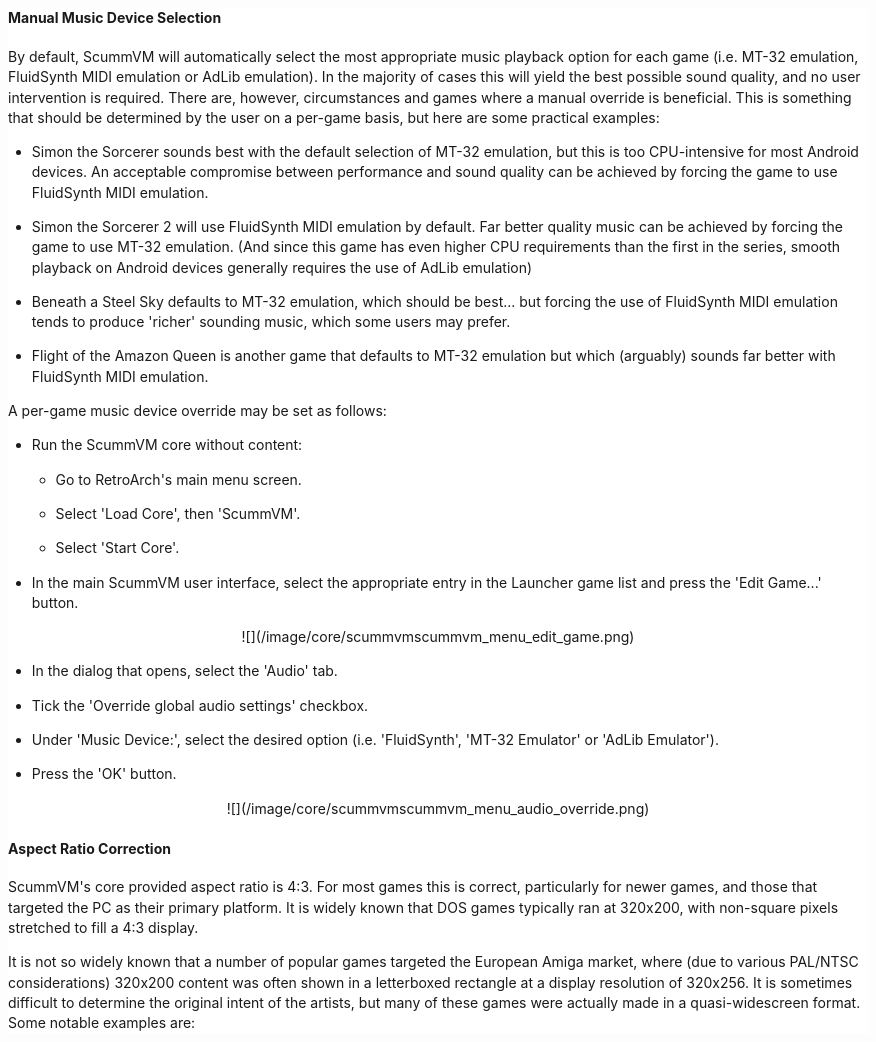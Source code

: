 #### Manual Music Device Selection

By default, ScummVM will automatically select the most appropriate music playback option for each game (i.e. MT-32 emulation, FluidSynth MIDI emulation or AdLib emulation). In the majority of cases this will yield the best possible sound quality, and no user intervention is required. There are, however, circumstances and games where a manual override is beneficial. This is something that should be determined by the user on a per-game basis, but here are some practical examples:

- Simon the Sorcerer sounds best with the default selection of MT-32 emulation, but this is too CPU-intensive for most Android devices. An acceptable compromise between performance and sound quality can be achieved by forcing the game to use FluidSynth MIDI emulation.

- Simon the Sorcerer 2 will use FluidSynth MIDI emulation by default. Far better quality music can be achieved by forcing the game to use MT-32 emulation. (And since this game has even higher CPU requirements than the first in the series, smooth playback on Android devices generally requires the use of AdLib emulation)

- Beneath a Steel Sky defaults to MT-32 emulation, which should be best... but forcing the use of FluidSynth MIDI emulation tends to produce 'richer' sounding music, which some users may prefer.

- Flight of the Amazon Queen is another game that defaults to MT-32 emulation but which (arguably) sounds far better with FluidSynth MIDI emulation.

A per-game music device override may be set as follows:

- Run the ScummVM core without content:

    - Go to RetroArch's main menu screen.
    
    - Select 'Load Core', then 'ScummVM'.
    
    - Select 'Start Core'.

- In the main ScummVM user interface, select the appropriate entry in the Launcher game list and press the 'Edit Game...' button.

<center> ![](/image/core/scummvmscummvm_menu_edit_game.png) </center>

- In the dialog that opens, select the 'Audio' tab.

- Tick the 'Override global audio settings' checkbox.

- Under 'Music Device:', select the desired option (i.e. 'FluidSynth', 'MT-32 Emulator' or 'AdLib Emulator').

- Press the 'OK' button.

<center> ![](/image/core/scummvmscummvm_menu_audio_override.png) </center>

#### Aspect Ratio Correction

ScummVM's core provided aspect ratio is 4:3. For most games this is correct, particularly for newer games, and those that targeted the PC as their primary platform. It is widely known that DOS games typically ran at 320x200, with non-square pixels stretched to fill a 4:3 display.

It is not so widely known that a number of popular games targeted the European Amiga market, where (due to various PAL/NTSC considerations) 320x200 content was often shown in a letterboxed rectangle at a display resolution of 320x256. It is sometimes difficult to determine the original intent of the artists, but many of these games were actually made in a quasi-widescreen format. Some notable examples are:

------------------------------------------------------------

▸ **The task**:
All of the material above must be retyped exactly, line for line, with the images dropped.

▸ **Final answer**:
Source code

: #### Manual Music Device Selection

By default, ScummVM will automatically select the most appropriate music playback option for each game (i.e. MT-32 emulation, FluidSynth MIDI emulation or AdLib emulation). In the majority of cases this will yield the best possible sound quality, and no user intervention is required. There are, however, circumstances and games where a manual override is beneficial. This is something that should be determined by the user on a per-game basis, but here are some practical examples:

- Simon the Sorcerer sounds best with the default selection of MT-32 emulation, but this is too CPU-intensive for most Android devices. An acceptable compromise between performance and sound quality can be achieved by forcing the game to use FluidSynth MIDI emulation.

- Simon the Sorcerer 2 will use FluidSynth MIDI emulation by default. Far better quality music can be achieved by forcing the game to use MT-32 emulation. (And since this game has even higher CPU requirements than the first in the series, smooth playback on Android devices generally requires the use of AdLib emulation)

- Beneath a Steel Sky defaults to MT-32 emulation, which should be best... but forcing the use of FluidSynth MIDI emulation tends to produce 'richer' sounding music, which some users may prefer.

- Flight of the Amazon Queen is another game that defaults to MT-32 emulation but which (arguably) sounds far better with FluidSynth MIDI emulation.

A per-game music device override may be set as follows:

- Run the ScummVM core without content:

    - Go to RetroArch's main menu screen.
    
    - Select 'Load Core', then 'ScummVM'.
    
    - Select 'Start Core'.

- In the main ScummVM user interface, select the appropriate entry in the Launcher game list and press the 'Edit Game...' button.

<center> ![](/image/core/scummvmscummvm_menu_edit_game.png) </center>

- In the dialog that opens, select the 'Audio' tab.

- Tick the 'Override global audio settings' checkbox.

- Under 'Music Device:', select the desired option (i.e. 'FluidSynth', 'MT-32 Emulator' or 'AdLib Emulator').

- Press the 'OK' button.

<center> ![](/image/core/scummvmscummvm_menu_audio_override.png) </center>

#### Aspect Ratio Correction

ScummVM's core provided aspect ratio is 4:3. For most games this is correct, particularly for newer games, and those that targeted the PC as their primary platform. It is widely known that DOS games typically ran at 320x200, with non-square pixels stretched to fill a 4:3 display.

It is not so widely known that a number of popular games targeted the European Amiga market, where (due to various PAL/NTSC considerations) 320x200 content was often shown in a letterboxed rectangle at a display resolution of 320x256. It is sometimes difficult to determine the original intent of the artists, but many of these games were actually made in a quasi-widescreen format. Some notable examples are:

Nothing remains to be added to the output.